In the period ahead, the baht could face pressure in both directions. If the dollar strengthens due to global risks, the baht could weaken, raising the cost of imported energy.
But if capital inflows and gold prices continue to support the baht, the currency could strengthen to a level that affects the export sector.
“The key issue is not only whether the baht strengthens or weakens, but how to ensure it does not move out of line with the real fundamentals of the economy, especially as exports account for a large share of Thailand’s economy,” he said.
If the baht strengthens more than the currencies of competitor countries, or appreciates faster than justified by Thailand’s real economic potential, it may reflect speculation or short-term capital flows rather than the strength of the production sector.
A balanced and competitive exchange rate is therefore an important condition for maintaining Thailand’s manufacturing base, employment, farmers’ income and long-term export competitiveness.
Sisdivachr Cheewarattanaporn, honorary president and senior adviser to the Association of Thai Travel Agents, said baht appreciation had already affected spending by foreign tourists.

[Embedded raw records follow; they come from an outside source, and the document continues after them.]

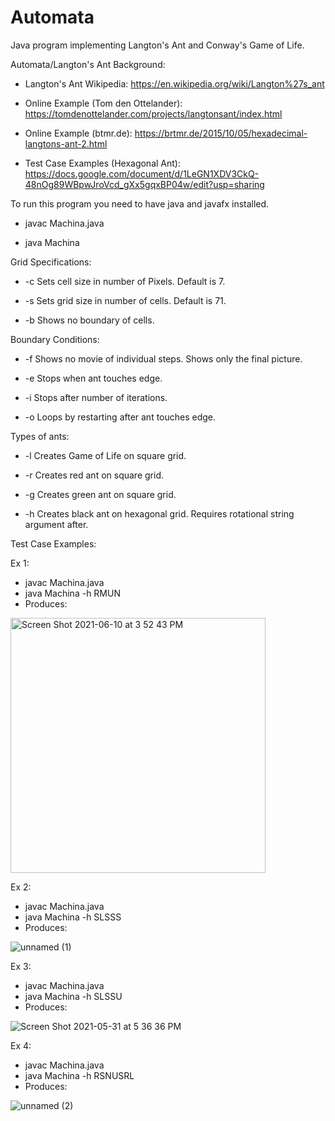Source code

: # Automata
Java program implementing Langton's Ant and Conway's Game of Life.

Automata/Langton's Ant Background: 

- Langton's Ant Wikipedia: https://en.wikipedia.org/wiki/Langton%27s_ant

- Online Example (Tom den Ottelander): https://tomdenottelander.com/projects/langtonsant/index.html

- Online Example (btmr.de): https://brtmr.de/2015/10/05/hexadecimal-langtons-ant-2.html

- Test Case Examples (Hexagonal Ant): https://docs.google.com/document/d/1LeGN1XDV3CkQ-48nOg89WBpwJroVcd_gXx5gqxBP04w/edit?usp=sharing


To run this program you need to have java and javafx installed.

  - javac Machina.java

  - java Machina 

Grid Specifications:

  - -c  Sets cell size in number of Pixels. Default is 7.
 
  - -s  Sets grid size in number of cells. Default is 71.
  
  - -b  Shows no boundary of cells.
  
Boundary Conditions:
  
  - -f Shows no movie of individual steps. Shows only the final picture.
  
  - -e Stops when ant touches edge.
  
  - -i Stops after number of iterations.
  
  - -o Loops by restarting after ant touches edge.
  
Types of ants:
  
  - -l Creates Game of Life on square grid.
  
  - -r Creates red ant on square grid.
  
  - -g Creates green ant on square grid.
  
  - -h Creates black ant on hexagonal grid. Requires rotational string argument after.
  
Test Case Examples:

  Ex 1: 
  - javac Machina.java
  - java Machina -h RMUN
  - Produces: 
  <img width="408" alt="Screen Shot 2021-06-10 at 3 52 43 PM" src="https://user-images.githubusercontent.com/83527286/121606942-f0e23000-ca03-11eb-8d8f-81e54c0b2990.png">
  
  Ex 2: 
  - javac Machina.java
  - java Machina -h SLSSS
  - Produces:
  
  ![unnamed (1)](https://user-images.githubusercontent.com/83527286/121607245-8bdb0a00-ca04-11eb-9cec-20a8dcf634db.png)

  Ex 3: 
  - javac Machina.java
  - java Machina -h SLSSU
  - Produces:

  ![Screen Shot 2021-05-31 at 5 36 36 PM](https://user-images.githubusercontent.com/83527286/121607473-f55b1880-ca04-11eb-9a96-3a4e653f5102.png)

  Ex 4: 
  - javac Machina.java
  - java Machina -h RSNUSRL
  - Produces:

  ![unnamed (2)](https://user-images.githubusercontent.com/83527286/121607439-df4d5800-ca04-11eb-91cb-c80659e8418f.png)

The prolonged Middle East conflict, which has now lasted for two months, has pushed up global oil prices and made air tickets more expensive.
As a result, foreign tourist arrivals to Thailand in the second quarter are likely to be lower than previously expected, with the impact potentially extending into the second half of 2026.
Overall, current spending patterns among foreign tourists show that shopping in Thailand has declined. This differs from the pre-Covid-19 era, when tourists were keen to buy a wide range of products, from luxury goods to local brands for gifts and souvenirs.
Spending is now less vibrant. Chinese tourists, once known for shopping heavily, are now buying mainly consumer goods that are not available in their home country. ASEAN tourists are still shopping to some extent because they remain interested in Thai products, while European tourists tend to focus on travelling rather than shopping.
“The tourism sector is now being hit on two fronts: the stronger baht and the fighting in the Middle East, which has pushed up airfares. This has raised the overall cost per trip,” he said.
“At the same time, airlines have temporarily cancelled some routes or reduced flights during the summer schedule. Flights that continue to operate have had to raise fares because of higher fuel costs. As a result, foreign tourists are likely to delay their travel plans.”